What Happens When Empire Intervenes in the Affairs of Other Countries

Democracy is usually the first victim of the National Endowment for Democracy (NED), a U.S. agency that promotes the U.S Empire’s foreign policy beneath the false guise of “promoting democracy”.

Considered a “soft” tool of Empire, NED and its subsidiaries work to transform societal fissures in target countries into gaping holes, through which covert agendas can metastize before exploding into illegal regime changes.

Funding flows from the congressional budget of USAID, to NED and its subsidiaries, and finally to factions within target countries whose political economies do not align with globalized economic models of monopoly capitalism.

Beneath NED’s democratic veneer is a Board of Directors replete with members who also represent Fortune 500 companies. Additionally, board members include signatories to the pro-war, pro-corporatocracy think tank Project For A New American Century: Francis Fukuyama, Zalmay Khalizad, Will Marshall, and Vin Weber.

Two (of many) examples of the damages wrought, and liberties lost, include Venezuela and Honduras. The final outcome in the case of China, another country where Empire is interfering in internal affairs, remains uncertain.

In Venezuela and China, NED is a work in progress. NED’s work in Honduras is finished.

Acclaimed attorney and writer, Eva Golinger, explains in “The Dirty Hand Of The National Endowment For Democracy (NED) In Venezuela”, that in 2013 alone, and in “gross violation of Venezuelan law,” NED provided more than $2.3 million to Venezuelan opposition groups and projects.

The clear purpose of the funding is to undermine the democratically-elected Maduro government in favour of a regime that embraces a U.S style (neoliberal) economic model.

NED, then, serves as a “soft” tool to support a soft coup to destabilize Venezuela’s social democracy.

Another article by Golinger, this one entitled “Washington Behind The Honduran Coup” explains that the International Republican Institute (IRI), which receives funding from NED, received more than $1.2 million in 2009 to “intervene in the internal politics of Honduras”.

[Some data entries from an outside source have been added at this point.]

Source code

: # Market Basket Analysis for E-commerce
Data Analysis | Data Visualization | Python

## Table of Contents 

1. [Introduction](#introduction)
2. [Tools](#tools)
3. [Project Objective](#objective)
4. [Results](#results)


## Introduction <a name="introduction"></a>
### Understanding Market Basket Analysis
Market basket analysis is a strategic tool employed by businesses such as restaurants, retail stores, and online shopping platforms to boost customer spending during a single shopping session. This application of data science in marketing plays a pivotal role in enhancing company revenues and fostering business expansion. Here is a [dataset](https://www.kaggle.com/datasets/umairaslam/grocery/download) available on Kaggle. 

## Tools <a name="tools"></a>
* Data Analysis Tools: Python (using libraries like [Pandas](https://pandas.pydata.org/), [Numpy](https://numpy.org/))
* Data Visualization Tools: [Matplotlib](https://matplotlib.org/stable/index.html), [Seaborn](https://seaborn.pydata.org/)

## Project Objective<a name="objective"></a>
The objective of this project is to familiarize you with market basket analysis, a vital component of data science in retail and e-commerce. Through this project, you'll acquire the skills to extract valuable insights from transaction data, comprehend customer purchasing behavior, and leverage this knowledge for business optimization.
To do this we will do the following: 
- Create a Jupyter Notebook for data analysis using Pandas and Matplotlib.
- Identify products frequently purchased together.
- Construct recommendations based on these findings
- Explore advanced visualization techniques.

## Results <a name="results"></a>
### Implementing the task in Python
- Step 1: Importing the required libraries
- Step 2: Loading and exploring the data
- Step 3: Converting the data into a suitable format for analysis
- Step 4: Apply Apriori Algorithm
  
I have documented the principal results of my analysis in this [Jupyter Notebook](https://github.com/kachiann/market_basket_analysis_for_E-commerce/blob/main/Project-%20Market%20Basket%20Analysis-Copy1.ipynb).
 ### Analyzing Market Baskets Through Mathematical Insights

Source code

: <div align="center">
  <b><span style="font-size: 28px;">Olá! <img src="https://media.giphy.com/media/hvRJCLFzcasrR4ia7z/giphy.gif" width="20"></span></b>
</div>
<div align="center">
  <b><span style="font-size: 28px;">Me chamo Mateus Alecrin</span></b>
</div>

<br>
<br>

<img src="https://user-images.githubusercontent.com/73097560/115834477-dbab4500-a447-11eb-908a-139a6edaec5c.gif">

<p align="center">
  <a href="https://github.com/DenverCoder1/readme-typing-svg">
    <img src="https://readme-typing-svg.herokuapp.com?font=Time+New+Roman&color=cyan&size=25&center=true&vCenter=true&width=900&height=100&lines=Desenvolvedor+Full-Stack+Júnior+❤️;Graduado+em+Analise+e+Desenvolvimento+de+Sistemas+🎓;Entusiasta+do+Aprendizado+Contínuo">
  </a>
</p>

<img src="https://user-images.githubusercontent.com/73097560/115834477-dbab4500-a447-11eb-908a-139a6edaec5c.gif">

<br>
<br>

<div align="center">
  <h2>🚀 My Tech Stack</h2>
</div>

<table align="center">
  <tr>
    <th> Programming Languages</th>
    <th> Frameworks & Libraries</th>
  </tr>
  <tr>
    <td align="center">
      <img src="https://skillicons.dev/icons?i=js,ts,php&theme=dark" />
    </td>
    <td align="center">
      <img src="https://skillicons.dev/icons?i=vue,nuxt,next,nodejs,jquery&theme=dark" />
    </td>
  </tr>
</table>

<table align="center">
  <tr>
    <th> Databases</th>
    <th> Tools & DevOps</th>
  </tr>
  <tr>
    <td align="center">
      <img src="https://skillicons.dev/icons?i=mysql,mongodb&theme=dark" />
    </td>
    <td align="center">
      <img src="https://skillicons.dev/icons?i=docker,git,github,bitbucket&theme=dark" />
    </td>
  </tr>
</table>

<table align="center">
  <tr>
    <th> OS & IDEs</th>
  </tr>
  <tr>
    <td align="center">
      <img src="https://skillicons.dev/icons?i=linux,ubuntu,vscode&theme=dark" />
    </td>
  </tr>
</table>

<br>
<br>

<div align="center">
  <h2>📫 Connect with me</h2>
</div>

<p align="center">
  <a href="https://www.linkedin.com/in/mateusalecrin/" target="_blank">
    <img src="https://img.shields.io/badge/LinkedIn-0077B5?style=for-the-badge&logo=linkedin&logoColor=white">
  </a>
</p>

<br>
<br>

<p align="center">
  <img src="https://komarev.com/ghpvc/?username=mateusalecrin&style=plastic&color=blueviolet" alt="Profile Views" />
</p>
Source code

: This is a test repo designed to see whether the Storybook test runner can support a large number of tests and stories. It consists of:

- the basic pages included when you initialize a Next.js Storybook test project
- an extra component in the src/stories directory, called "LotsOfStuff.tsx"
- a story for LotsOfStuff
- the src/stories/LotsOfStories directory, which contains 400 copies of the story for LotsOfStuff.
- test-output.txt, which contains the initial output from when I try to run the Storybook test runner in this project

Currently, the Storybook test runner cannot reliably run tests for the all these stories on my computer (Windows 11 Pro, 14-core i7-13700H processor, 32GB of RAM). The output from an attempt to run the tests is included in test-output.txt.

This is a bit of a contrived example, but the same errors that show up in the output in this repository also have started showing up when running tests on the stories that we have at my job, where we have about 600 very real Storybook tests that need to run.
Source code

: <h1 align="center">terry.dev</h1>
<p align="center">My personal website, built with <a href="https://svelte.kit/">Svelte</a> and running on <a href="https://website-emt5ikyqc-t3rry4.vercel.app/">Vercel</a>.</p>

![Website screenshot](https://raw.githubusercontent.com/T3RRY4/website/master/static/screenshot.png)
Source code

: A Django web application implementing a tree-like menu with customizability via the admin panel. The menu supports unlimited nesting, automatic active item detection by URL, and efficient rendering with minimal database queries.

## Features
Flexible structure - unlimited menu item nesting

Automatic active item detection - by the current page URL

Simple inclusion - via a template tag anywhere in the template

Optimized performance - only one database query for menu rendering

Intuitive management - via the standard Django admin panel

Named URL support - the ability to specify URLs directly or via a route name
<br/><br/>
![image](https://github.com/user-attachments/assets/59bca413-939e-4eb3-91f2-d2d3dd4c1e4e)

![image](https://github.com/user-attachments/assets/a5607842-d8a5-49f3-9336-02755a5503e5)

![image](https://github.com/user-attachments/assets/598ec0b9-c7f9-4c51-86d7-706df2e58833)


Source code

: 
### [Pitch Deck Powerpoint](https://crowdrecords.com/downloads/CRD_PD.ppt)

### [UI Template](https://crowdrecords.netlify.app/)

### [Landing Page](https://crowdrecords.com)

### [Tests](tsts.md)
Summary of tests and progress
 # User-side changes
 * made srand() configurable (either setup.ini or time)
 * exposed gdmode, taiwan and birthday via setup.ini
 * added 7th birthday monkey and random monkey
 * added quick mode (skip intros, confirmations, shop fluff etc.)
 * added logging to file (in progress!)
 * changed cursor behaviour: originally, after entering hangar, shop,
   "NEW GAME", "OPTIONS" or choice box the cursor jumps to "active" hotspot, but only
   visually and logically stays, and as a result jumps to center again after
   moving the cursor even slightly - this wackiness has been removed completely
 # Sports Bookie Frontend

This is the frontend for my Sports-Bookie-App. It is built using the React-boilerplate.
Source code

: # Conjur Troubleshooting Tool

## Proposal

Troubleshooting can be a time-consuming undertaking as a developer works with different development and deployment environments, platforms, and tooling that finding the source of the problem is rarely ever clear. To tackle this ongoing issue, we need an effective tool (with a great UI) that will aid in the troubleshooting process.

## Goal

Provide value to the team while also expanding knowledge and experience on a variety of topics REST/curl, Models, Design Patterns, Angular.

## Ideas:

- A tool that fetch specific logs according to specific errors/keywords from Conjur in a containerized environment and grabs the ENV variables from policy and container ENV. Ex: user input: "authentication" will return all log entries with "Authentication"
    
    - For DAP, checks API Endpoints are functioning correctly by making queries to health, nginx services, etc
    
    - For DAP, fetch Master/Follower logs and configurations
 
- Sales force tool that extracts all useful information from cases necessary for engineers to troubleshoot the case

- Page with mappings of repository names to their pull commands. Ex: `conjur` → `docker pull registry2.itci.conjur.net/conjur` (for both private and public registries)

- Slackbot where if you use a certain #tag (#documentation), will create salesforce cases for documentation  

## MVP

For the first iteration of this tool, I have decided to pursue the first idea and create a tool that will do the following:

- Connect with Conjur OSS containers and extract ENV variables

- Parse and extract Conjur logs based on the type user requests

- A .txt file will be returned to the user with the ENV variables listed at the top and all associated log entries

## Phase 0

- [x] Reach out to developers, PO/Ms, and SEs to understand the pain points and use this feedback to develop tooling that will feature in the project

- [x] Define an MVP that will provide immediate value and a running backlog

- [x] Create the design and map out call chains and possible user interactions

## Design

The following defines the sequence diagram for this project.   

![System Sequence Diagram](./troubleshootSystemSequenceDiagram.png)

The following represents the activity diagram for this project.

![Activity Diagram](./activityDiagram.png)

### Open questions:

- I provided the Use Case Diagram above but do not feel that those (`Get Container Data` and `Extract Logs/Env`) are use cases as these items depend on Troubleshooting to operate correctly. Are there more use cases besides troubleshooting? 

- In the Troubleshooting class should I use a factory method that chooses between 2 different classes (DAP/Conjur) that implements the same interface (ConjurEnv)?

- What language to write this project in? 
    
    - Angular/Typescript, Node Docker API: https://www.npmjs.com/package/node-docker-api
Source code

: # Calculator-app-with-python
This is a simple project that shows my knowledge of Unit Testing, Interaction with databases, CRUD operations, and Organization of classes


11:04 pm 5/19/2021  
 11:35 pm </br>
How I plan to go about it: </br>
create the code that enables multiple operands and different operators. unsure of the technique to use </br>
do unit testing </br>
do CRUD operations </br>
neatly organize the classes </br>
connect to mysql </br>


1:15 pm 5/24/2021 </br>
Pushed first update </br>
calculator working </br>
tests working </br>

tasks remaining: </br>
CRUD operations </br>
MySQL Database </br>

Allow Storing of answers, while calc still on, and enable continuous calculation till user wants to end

This intervention contributed to the illegal coup in 2009 which deposed the democratically-elected government of Manuel Zelaya and installed a series of ruthless, murderous dictators, starting with Manuel Micheletti.

In an article entitled “Why Canada And The U.S. Are On The Wrong Side Of Democracy”, I describe the shocking downward spiral of Honduras since the illegal coup, and the concurrent loss of economic and political self-determination.

This, then, is the consistent pattern when Empire intervenes in the internal affairs of other countries.

And finally, a few words about Occupy Central in Hong Kong. Here too, NED and NDI are actively participating in the movement

Unlike its counterparts in North America, Occupy Central has identifiable leaders, including Martin Lee, Jimmy Lai, Joseph Zen, Anson Chan, and Benny Tai, and each of these leaders is connected in one way or another with U.S. contacts, and U.S. funding. All of this, plus the conspicuous absence of banking institutions from the agenda, suggests that Occupy Central is not organic, and that Empire will strongly impact this movement as well.

Time will tell what the impacts will be, but if history provides any clues, the protestors marching valiantly in the streets, demanding justice and democracy, may yet be disappointed.